A new unique Christmas Card is born.
This year, as earlier years, we have made a PCB card with a MCU and shiny LEDs to assist with the holiday spirit creation ?
Each year they have a different look
This year we created a Gingerbread-boy (another member of the Gingerbreadfamily?).
As you can see is the body pure FR4:
Complete redesign of the circuit
The micro controller used in this design was also a participant in our “study” into the land of different MCUs (which we have written several posts about)
In addition to the leap from the tried and tested ATiny-design, we have also included several other new features 🙂
Maybe the most noticeable is the new INTRO and ON-state with individual LED intensity control. We have also made several “under the hood” improvements.
Among new features are behavior adjustment based on battery voltage and several new low power design features.
Both of which deserves own blog posts, so stay tuned!
Current limiting, where did you go?
unsigned char _sdcc_external_startup(void) we run
PDK_SET_FUSE(FUSE_IO_DRV_LOW) which limits the sourcing current on IO lines to ~1.6 mA.
This puts a nice limit on the maximum LED current, and we can easily reduce the average current even further with PWM. Remember that it’s the total current draw on each I/O-line that is capped to ~1.6 mA. Since we have all three different LEDS on individual I/O-lines and nothing else external draws power we have removed a possible “sharing complexity” that we had in previous generation Christmas Cards 🙂
What about low power?
But how much current does it use to do all this? The attached release uses on average 0,44 mA in ON, and 0,18 uA in OFF.

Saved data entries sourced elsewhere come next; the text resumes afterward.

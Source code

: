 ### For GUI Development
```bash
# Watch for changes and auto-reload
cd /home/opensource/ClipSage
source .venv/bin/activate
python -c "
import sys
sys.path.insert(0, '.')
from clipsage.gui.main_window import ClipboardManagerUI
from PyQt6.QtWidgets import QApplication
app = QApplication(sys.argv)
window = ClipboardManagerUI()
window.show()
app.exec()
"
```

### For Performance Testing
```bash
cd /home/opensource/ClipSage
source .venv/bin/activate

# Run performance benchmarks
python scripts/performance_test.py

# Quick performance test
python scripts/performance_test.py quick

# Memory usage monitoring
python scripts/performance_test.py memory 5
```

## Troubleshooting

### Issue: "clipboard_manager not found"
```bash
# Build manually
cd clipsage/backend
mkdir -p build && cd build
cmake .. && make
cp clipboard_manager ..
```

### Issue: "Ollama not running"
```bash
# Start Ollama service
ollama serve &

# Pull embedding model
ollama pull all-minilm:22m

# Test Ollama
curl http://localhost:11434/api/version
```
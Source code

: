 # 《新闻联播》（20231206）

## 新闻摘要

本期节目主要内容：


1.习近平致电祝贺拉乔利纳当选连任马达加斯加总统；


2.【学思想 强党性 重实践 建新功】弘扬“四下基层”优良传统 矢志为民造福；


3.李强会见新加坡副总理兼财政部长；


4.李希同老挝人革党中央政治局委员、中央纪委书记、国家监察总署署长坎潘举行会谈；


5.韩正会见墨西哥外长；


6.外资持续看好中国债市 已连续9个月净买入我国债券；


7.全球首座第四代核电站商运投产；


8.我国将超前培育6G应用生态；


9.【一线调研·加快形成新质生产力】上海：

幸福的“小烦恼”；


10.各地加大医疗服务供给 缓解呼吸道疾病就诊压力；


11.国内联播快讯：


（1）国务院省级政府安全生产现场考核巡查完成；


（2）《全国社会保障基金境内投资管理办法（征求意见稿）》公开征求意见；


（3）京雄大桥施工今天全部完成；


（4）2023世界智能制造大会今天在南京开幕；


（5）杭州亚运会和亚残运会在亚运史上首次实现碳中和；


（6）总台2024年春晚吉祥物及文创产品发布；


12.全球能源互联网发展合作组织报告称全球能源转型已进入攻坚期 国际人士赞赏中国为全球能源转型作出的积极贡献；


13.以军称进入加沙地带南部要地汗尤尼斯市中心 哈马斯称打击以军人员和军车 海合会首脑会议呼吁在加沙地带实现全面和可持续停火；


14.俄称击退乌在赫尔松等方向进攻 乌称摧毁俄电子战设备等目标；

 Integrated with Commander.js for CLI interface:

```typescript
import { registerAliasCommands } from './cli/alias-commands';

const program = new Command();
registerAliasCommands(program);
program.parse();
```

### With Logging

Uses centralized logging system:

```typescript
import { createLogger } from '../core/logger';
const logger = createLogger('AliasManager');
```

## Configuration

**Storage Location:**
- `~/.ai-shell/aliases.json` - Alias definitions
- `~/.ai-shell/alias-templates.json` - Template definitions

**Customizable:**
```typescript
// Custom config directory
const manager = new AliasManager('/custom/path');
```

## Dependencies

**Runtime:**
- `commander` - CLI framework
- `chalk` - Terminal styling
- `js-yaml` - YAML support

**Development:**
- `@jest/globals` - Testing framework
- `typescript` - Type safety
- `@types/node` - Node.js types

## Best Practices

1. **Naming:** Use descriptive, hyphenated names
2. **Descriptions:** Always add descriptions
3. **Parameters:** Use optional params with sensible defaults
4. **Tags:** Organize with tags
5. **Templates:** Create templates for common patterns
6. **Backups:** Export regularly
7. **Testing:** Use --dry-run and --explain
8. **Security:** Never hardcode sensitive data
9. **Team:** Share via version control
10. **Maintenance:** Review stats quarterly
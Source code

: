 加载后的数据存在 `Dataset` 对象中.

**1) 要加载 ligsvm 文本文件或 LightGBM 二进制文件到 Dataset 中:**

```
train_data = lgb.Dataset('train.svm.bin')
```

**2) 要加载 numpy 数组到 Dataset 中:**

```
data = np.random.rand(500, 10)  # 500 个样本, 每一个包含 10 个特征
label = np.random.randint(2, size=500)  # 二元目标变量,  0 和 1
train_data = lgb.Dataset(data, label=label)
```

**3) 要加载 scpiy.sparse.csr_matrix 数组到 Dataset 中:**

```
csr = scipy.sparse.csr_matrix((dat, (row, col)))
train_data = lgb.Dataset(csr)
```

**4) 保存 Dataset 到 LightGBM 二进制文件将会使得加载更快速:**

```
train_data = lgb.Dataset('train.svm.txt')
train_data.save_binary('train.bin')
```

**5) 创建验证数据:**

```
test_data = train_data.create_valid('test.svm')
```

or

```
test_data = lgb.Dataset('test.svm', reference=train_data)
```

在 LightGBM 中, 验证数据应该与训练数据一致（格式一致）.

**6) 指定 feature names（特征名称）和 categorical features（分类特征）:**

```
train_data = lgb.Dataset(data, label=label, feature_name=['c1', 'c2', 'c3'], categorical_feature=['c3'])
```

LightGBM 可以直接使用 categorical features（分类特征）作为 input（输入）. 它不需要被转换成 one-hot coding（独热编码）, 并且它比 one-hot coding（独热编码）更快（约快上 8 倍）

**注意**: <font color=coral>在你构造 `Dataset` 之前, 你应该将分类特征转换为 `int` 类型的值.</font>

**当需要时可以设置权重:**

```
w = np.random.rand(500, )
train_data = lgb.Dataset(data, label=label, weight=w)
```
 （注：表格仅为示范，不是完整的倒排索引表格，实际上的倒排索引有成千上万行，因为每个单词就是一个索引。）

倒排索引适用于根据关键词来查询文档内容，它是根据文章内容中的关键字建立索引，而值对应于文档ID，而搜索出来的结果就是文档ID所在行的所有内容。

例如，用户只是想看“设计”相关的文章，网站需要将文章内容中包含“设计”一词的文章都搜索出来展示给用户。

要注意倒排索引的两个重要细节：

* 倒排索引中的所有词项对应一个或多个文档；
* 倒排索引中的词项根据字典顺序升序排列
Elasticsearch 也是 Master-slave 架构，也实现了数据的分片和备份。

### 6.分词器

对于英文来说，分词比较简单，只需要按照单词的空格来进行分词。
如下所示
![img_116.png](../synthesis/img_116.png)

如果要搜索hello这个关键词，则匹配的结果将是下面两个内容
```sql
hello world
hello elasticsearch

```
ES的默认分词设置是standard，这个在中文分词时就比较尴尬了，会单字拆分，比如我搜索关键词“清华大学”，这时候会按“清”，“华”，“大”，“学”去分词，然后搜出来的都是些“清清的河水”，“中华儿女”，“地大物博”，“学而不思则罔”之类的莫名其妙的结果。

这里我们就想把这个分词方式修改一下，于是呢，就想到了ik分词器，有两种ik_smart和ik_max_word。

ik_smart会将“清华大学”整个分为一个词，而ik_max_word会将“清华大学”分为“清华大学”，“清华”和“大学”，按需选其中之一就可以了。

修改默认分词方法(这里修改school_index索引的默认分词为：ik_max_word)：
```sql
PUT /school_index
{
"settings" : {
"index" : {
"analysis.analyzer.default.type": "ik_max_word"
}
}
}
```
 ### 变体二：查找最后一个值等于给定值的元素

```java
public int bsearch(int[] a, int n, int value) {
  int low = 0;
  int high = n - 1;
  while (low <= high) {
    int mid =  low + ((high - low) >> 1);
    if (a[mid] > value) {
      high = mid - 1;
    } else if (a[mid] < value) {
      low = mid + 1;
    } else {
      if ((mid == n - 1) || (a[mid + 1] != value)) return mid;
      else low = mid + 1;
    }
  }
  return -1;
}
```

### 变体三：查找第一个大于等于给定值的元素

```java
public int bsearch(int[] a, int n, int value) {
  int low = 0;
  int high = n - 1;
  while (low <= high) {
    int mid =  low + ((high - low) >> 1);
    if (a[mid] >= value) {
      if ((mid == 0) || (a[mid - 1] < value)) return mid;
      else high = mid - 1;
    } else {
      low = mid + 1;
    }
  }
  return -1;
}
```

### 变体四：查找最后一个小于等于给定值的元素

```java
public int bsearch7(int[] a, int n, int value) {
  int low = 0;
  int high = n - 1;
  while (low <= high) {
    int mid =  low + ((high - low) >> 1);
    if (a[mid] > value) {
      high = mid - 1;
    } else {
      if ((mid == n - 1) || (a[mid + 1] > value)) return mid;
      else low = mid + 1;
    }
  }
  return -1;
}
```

Given a single 200 mAh battery, and 4 hours usage every day for 30 days each year, this years Christmas Card have a total runtime on ~5,4 years
(turns OFF automatically after ~4 hours)
How to program it?
The Christmas Card can handle the programming voltages, but the battery cannot, so the battery should not be present when programming happens!
We programmed it using the Easy PDK programmer, and we wrote the firmware in C and compiled it using the Free PDK toolchain. You can also read more about our impressions from [Walk down the low-cost MCU-road] blogpost.
We made a programming header-pinout as shown in the schematic, and used a Tag-Connect (TC2030-IDC-NL) for fast and easy connection.
You can download the compiled firmware on the other side of this URL.
(Remember that this work is licensed under a Creative Commons Attribution-NonCommercial-ShareAlike 4.0 International License.)
After initial setup, we executed the following command in a suitable environment (docs: Easy PDK Programmer (Software & Hardware)):
λ easypdkprog --icname=PFS154 write NC_christmas_card_pfs154_v22.1.hex
The stand was modeled as a snow mound with press fit attachments and the result was 3D-printed in-house.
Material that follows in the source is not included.